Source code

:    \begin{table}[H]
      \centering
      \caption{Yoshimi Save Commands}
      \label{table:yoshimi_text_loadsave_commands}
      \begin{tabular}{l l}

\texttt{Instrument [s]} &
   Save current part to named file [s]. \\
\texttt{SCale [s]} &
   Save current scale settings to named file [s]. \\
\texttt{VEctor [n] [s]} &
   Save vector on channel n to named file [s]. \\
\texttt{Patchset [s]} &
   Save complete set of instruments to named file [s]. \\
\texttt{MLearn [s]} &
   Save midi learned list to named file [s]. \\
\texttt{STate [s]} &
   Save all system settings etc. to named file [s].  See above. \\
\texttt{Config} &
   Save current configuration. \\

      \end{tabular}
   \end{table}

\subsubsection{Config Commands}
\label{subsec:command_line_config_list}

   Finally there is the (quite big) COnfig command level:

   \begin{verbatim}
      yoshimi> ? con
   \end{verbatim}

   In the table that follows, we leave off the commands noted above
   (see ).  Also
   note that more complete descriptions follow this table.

• • • • •

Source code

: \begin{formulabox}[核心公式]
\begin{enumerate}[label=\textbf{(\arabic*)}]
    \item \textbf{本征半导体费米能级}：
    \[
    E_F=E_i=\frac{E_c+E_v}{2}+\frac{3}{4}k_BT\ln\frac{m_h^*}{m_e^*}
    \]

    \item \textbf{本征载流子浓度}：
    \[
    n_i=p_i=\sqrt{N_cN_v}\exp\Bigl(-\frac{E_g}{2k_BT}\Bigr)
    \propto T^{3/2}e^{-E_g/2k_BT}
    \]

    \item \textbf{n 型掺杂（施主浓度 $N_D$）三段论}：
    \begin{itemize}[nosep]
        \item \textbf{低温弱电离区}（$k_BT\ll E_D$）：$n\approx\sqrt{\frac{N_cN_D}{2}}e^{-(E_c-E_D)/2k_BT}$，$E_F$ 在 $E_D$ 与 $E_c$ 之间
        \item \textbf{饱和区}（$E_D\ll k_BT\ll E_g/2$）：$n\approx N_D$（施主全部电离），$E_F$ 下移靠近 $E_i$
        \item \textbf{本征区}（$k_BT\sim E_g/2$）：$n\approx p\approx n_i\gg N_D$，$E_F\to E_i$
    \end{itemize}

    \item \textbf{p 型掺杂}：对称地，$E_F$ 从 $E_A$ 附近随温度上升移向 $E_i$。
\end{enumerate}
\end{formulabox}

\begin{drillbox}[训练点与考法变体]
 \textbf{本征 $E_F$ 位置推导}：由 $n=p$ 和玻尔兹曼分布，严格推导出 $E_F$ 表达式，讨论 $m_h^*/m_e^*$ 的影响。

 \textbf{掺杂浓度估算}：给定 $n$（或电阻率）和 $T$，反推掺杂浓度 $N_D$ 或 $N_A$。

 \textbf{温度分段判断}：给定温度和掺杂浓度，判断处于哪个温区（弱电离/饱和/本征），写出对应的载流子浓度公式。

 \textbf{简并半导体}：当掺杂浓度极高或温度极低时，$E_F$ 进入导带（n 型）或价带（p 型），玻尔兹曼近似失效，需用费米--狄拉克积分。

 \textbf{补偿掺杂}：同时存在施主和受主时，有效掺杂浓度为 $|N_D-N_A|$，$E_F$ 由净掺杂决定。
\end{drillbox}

• • • • •

▶ _WORK TASK_: Every line in the listing that holds "approx" belongs in the answer.

▶ _TASK RESPONSE_:
        \item \textbf{低温弱电离区}（$k_BT\ll E_D$）：$n\approx\sqrt{\frac{N_cN_D}{2}}e^{-(E_c-E_D)/2k_BT}$，$E_F$ 在 $E_D$ 与 $E_c$ 之间
        \item \textbf{饱和区}（$E_D\ll k_BT\ll E_g/2$）：$n\approx N_D$（施主全部电离），$E_F$ 下移靠近 $E_i$
        \item \textbf{本征区}（$k_BT\sim E_g/2$）：$n\approx p\approx n_i\gg N_D$，$E_F\to E_i$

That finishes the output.